Dataset>
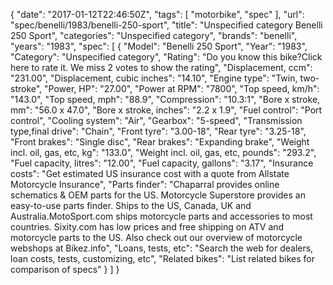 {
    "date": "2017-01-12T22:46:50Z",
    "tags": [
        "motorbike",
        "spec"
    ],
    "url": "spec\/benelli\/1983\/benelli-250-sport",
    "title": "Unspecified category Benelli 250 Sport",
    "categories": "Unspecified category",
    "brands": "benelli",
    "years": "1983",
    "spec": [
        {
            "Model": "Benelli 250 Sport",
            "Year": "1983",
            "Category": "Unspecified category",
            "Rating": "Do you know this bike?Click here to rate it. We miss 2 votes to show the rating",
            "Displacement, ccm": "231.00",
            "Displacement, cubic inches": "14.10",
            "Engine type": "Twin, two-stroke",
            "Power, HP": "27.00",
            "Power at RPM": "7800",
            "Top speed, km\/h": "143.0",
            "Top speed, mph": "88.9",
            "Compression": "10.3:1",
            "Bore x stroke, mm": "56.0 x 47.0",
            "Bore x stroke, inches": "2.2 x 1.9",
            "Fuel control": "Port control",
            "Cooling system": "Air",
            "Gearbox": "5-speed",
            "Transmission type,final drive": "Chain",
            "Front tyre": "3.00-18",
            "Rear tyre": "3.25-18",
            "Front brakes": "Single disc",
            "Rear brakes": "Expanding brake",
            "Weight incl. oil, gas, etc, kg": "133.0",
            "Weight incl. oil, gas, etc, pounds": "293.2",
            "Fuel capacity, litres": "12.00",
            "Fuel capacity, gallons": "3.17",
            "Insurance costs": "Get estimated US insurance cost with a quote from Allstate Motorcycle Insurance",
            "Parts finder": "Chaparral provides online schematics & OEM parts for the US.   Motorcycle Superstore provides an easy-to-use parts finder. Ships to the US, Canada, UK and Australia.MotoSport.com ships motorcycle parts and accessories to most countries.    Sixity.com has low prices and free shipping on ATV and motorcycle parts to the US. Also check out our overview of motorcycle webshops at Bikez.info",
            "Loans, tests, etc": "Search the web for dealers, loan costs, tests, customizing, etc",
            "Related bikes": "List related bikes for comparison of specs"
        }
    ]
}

What this task involves>
Leave the pictures aside and give the records above back word for word.

Written solution>
 {
    "date": "2017-01-12T22:46:50Z",
    "tags": [
        "motorbike",
        "spec"
    ],
    "url": "spec\/benelli\/1983\/benelli-250-sport",
    "title": "Unspecified category Benelli 250 Sport",
    "categories": "Unspecified category",
    "brands": "benelli",
    "years": "1983",
    "spec": [
        {
            "Model": "Benelli 250 Sport",
            "Year": "1983",
            "Category": "Unspecified category",
            "Rating": "Do you know this bike?Click here to rate it. We miss 2 votes to show the rating",
            "Displacement, ccm": "231.00",
            "Displacement, cubic inches": "14.10",
            "Engine type": "Twin, two-stroke",
            "Power, HP": "27.00",
            "Power at RPM": "7800",
            "Top speed, km\/h": "143.0",
            "Top speed, mph": "88.9",
            "Compression": "10.3:1",
            "Bore x stroke, mm": "56.0 x 47.0",
            "Bore x stroke, inches": "2.2 x 1.9",
            "Fuel control": "Port control",
            "Cooling system": "Air",
            "Gearbox": "5-speed",
            "Transmission type,final drive": "Chain",
            "Front tyre": "3.00-18",
            "Rear tyre": "3.25-18",
            "Front brakes": "Single disc",
            "Rear brakes": "Expanding brake",
            "Weight incl. oil, gas, etc, kg": "133.0",
            "Weight incl. oil, gas, etc, pounds": "293.2",
            "Fuel capacity, litres": "12.00",
            "Fuel capacity, gallons": "3.17",
            "Insurance costs": "Get estimated US insurance cost with a quote from Allstate Motorcycle Insurance",
            "Parts finder": "Chaparral provides online schematics & OEM parts for the US.   Motorcycle Superstore provides an easy-to-use parts finder. Ships to the US, Canada, UK and Australia.MotoSport.com ships motorcycle parts and accessories to most countries.    Sixity.com has low prices and free shipping on ATV and motorcycle parts to the US. Also check out our overview of motorcycle webshops at Bikez.info",
            "Loans, tests, etc": "Search the web for dealers, loan costs, tests, customizing, etc",
            "Related bikes": "List related bikes for comparison of specs"
        }
    ]
}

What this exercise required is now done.